HBO has been blacked out on Dish systems since October, while many Univision channels have been dark since June after failing to reach new distribution agreements.
In the fourth-quarter, satellite TV churn climbed higher, hitting 2.07 percent.
On the company’s fourth-quarter earnings call, Dish CEO Erik Carlson said that together, HBO and Univision account for a little more than half of net subscriber losses (334,000) in the period. Carlson noted Dish could see more impact if the company can’t reach an agreement with HBO (which is now owned by AT&T) ahead of the forthcoming Game of Thrones premiere in April.
Dish Chairman Charlie Ergen said AT&T “has taken a very anti-competitive approach to carriage because they view Dish potentially as one of their larger competitors.” He acknowledged that some customers do leave Dish, “because HBO is a very strong brand and has strong content.”
Still he said others can live without it, or find ways to watch the content like going to a friend’s house or resorting to piracy.
The blackouts do put pressure on ARPU when subscribers flee, as Dish charges $15 per month for HBO and $10 per month for sister network Cinemax, Ergen noted.
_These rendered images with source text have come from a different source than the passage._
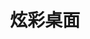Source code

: ---
description: 原本无意推荐这样没有技术含量的，但这个应用中包含的桌面很多，质量也不错。
layout: post
results:
- primaryGenreName: Entertainment
  version: '1.0.0'
  artworkUrl100: http://a124.phobos.apple.com/us/r1000/072/Purple/v4/f5/8b/55/f58b553d-3d0c-96ca-5e13-6137b3942230/mzl.csjynaee.png
  trackViewUrl: https://itunes.apple.com/cn/app/xuan-cai-zhuo-mian/id647229687?mt=8&uo=4
  artworkUrl60: http://a1675.phobos.apple.com/us/r1000/098/Purple2/v4/1e/07/51/1e075167-ad34-21db-ceef-e48166c2690d/Icon.png
  userRatingCountForCurrentVersion: 6
  sellerName: Shen Lei
  supportedDevices:
  - all
  genres:
  - 娱乐
  - 摄影与录像
  trackName: 炫彩桌面
  description: '非常优秀**炫彩桌面是一款极其优秀的精选高清壁纸软件。

    非常新鲜**不管什么日子，每天定时更新精心挑选的的高清壁纸。

    非常流畅**炫彩桌面拥有非凡的用户体验及极致流畅的用户界面，不让浏览影响心情。

    非常方便**炫彩桌面可以简单、快速的将喜欢的壁纸在微博、微信等平台上分享给朋友，毫不繁琐。

    非常贴心**即使在浏览壁纸的时候，也可轻松预览壁纸在锁屏和主屏幕中的效果，非常方便。

    非常主流**分享壁纸到新浪微博，腾讯微博时，可选择附加二维码到壁纸上，朋友扫描一下即可下载。'
  price: 0
  trackId: 647229687
  releaseDate: '2013-06-05T10:08:22Z'
  screenshotUrls:
  - http://a3.mzstatic.com/us/r1000/064/Purple/v4/d6/8a/f1/d68af1f8-859c-c8df-c9f7-a480ea91081d/mzl.ynwjbsap.1136x1136-75.jpg
  - http://a3.mzstatic.com/us/r1000/103/Purple/v4/cf/01/a7/cf01a701-4f41-c90a-10e0-4208d537d0bf/mzl.hveieqth.1136x1136-75.jpg
  - http://a4.mzstatic.com/us/r1000/084/Purple2/v4/5a/1b/40/5a1b40b2-4855-29ab-5aa4-84c4a649b98b/mzl.xqrmfddr.1136x1136-75.jpg
  - http://a5.mzstatic.com/us/r1000/106/Purple2/v4/70/66/10/7066108a-bc08-3fa6-44e2-27d2e33294e8/mzl.nikrmnvk.1136x1136-75.jpg
  - http://a5.mzstatic.com/us/r1000/079/Purple2/v4/c3/7f/40/c37f4013-b14b-d353-7320-7b505bce7a99/mzl.gfyutglj.1136x1136-75.jpg
  artistViewUrl: https://itunes.apple.com/cn/artist/shen-lei/id647230070?uo=4
  primaryGenreId: 6016
  userRatingCount: 6
  averageUserRatingForCurrentVersion: 5
  kind: software
  fileSizeBytes: '11057027'
  bundleId: com.sinohan.Cdesk
  trackContentRating: 12+
  artistName: Shen Lei
  trackCensoredName: 炫彩桌面
  isGameCenterEnabled: false
  contentAdvisoryRating: 12+
  languageCodesISO2A:
  - EN
  - ZH
  averageUserRating: 5
  features: &a []
  wrapperType: software
  artworkUrl512: http://a124.phobos.apple.com/us/r1000/072/Purple/v4/f5/8b/55/f58b553d-3d0c-96ca-5e13-6137b3942230/mzl.csjynaee.png
  formattedPrice: 免费
  artistId: 647230070
  genreIds:
  - '6016'
  - '6008'
  currency: CNY
  ipadScreenshotUrls: *a
category: 娱乐
tags: tag1
resultCount: 1
title: 炫彩桌面

---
Lower-value Sling TV customers also impact ARPU, which declined to $85.46 for the full year in 2018.
Overall revenue for the quarter was $3.31 billion, down 5 percent from a year ago.
On the call, Ergen also said that Dish still doesn’t know whether the FCC will approve the company’s planned Narrowband IoT network build – which it must do to meet a March 2020 buildout requirement or lose some of its spectrum.
“Obviously, we’re past the point of no return at this point to do something different,” Ergen said. “I don’t think there should be any skepticism about Narrowband IoT or Narrowband IoT build out meeting our commitment for the FCC, because I think the rules are pretty clear in terms of flexible use.”
T-Mobile has raised questions as to whether Dish’s plan is even technically viable.
“Whether the FCC will deem a transparently unusable network to be a satisfactory solution to the March 2020 buildout requirement is unclear,” Moffett wrote. “We honestly have no idea whatsoever what (or when) the FCC will decide.”
Last year, Dish said it would spend between $500 million and $1 billion over the next two years on its initial network buildout, while putting a $10 billion price tag on a nationwide 5G network further down the line.